Ao longo dos catorze anos de sua aplicação, o Enade revelou fragilidades que necessitam ser reavaliadas. Após uma avaliação promovida por experts nessa área, especialistas brasileiros e estrangeiros, os dispositivos e práticas incompatíveis devem ser excluídos ou alterados, atingindo a Lei ou as dezenas de normas complementares (decretos, portarias normativas, portarias, resolução, instruções normativas e notas técnicas.

Não tem sentido aplicar-se o Enade a cursos de graduação que não tenham diretrizes curriculares nacionais (DCNs) fixadas pela Câmara de Educação Superior (CES) ou pelo Conselho Pleno (CP) do Conselho Nacional de Educação (CNE). Quando isso ocorre, o Instituto Nacional de Estudos e Pesquisas Educacionais Anísio Teixeira (Inep) é obrigado a estabelecer, sem amparo legal, as DCNs, de fato, de tais cursos. Isso acontece, também, com os cursos superiores de tecnologia (CSTs).

Os cursos que não tenham as DCNs instituídas pelo CNE deverão, obrigatoriamente, ser avaliados in loco, pelo instrumento de avaliação vigente, obedecendo aos ciclos avaliativos e às respectivas áreas de conhecimento. A sugestão de alterações de dispositivos da Lei do Sinaes está grafada em azul.

Para atender plenamente aos objetivos do Sinaes, o § 1º do art. 5º da Lei nº 10.861, de 2004, deveria ser alterado, com a seguinte redação: “Art. 5º […] § 1º O ENADE aferirá o desempenho dos estudantes em relação aos conteúdos programáticos, exclusivamente, dos cursos de graduação que tenham fixadas as diretrizes curriculares nacionais pelo Conselho Nacional de Educação, suas habilidades para ajustamento às exigências decorrentes da evolução do conhecimento e suas competências para compreender temas exteriores ao âmbito específico de sua profissão, ligados à realidade brasileira e mundial e a outras áreas do conhecimento”.

O § 2º do art. 5º diz que o Enade “será aplicado periodicamente, admitida a utilização de procedimentos amostrais, aos alunos de todos os cursos de graduação, ao final do primeiro e do último ano de curso”. (gn)

O uso de procedimentos amostrais e a aplicação do Enade aos alunos “ao final do primeiro ano” não veem sendo adotados, mas é permitido em lei.
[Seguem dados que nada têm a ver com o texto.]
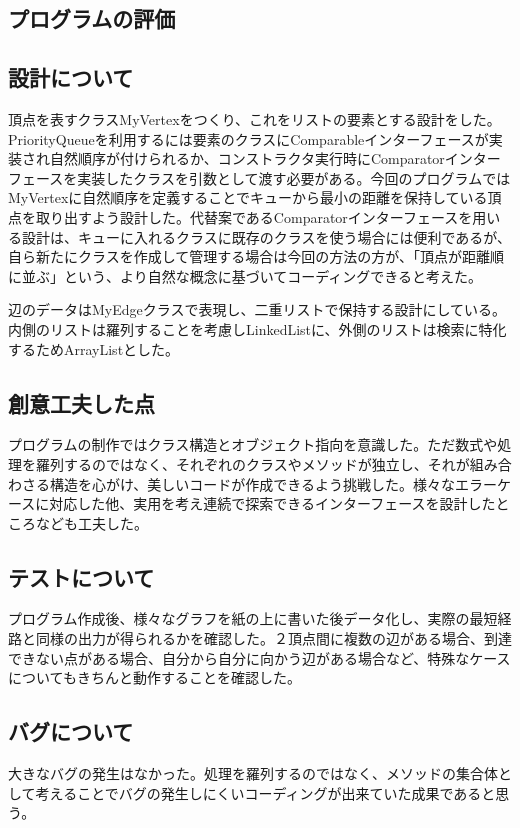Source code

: \documentclass[a4j]{jarticle}
\begin{document}
\begin{description}
\begin{description}

\section{プログラムの評価}

\subsection{設計について}
頂点を表すクラスMyVertexをつくり、これをリストの要素とする設計をした。
PriorityQueueを利用するには要素のクラスにComparableインターフェースが実装され自然順序が付けられるか、コンストラクタ実行時にComparatorインターフェースを実装したクラスを引数として渡す必要がある。今回のプログラムではMyVertexに自然順序を定義することでキューから最小の距離を保持している頂点を取り出すよう設計した。代替案であるComparatorインターフェースを用いる設計は、キューに入れるクラスに既存のクラスを使う場合には便利であるが、自ら新たにクラスを作成して管理する場合は今回の方法の方が、「頂点が距離順に並ぶ」という、より自然な概念に基づいてコーディングできると考えた。

辺のデータはMyEdgeクラスで表現し、二重リストで保持する設計にしている。内側のリストは羅列することを考慮しLinkedListに、外側のリストは検索に特化するためArrayListとした。
\subsection{創意工夫した点}
プログラムの制作ではクラス構造とオブジェクト指向を意識した。ただ数式や処理を羅列するのではなく、それぞれのクラスやメソッドが独立し、それが組み合わさる構造を心がけ、美しいコードが作成できるよう挑戦した。様々なエラーケースに対応した他、実用を考え連続で探索できるインターフェースを設計したところなども工夫した。
\subsection{テストについて}
プログラム作成後、様々なグラフを紙の上に書いた後データ化し、実際の最短経路と同様の出力が得られるかを確認した。２頂点間に複数の辺がある場合、到達できない点がある場合、自分から自分に向かう辺がある場合など、特殊なケースについてもきちんと動作することを確認した。
\subsection{バグについて}
大きなバグの発生はなかった。処理を羅列するのではなく、メソッドの集合体として考えることでバグの発生しにくいコーディングが出来ていた成果であると思う。

\end{description}
\end{description}
\end{document}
Há que se excluir essa permissão, que poderá ser adotada a qualquer momento, por decisão da Comissão Nacional de Avaliação da Educação Superior (Conaes), com a homologação ministerial.

O § 3º do mesmo artigo estabelece que a “periodicidade máxima” do Enade “será trienal”. Essa periodicidade é incompatível com os recursos orçamentários e a quantidade de capital humano do Ministério da Educação (MEC). Este supervisiona, em 2018, cerca de 34 mil cursos de graduação – tecnologia, bacharelado e licenciatura. A Coordenação de Aperfeiçoamento de Pessoal de Nível Superior (Capes) supervisiona somente 5.600 cursos de mestrado e doutorado, em avaliações quadrienais.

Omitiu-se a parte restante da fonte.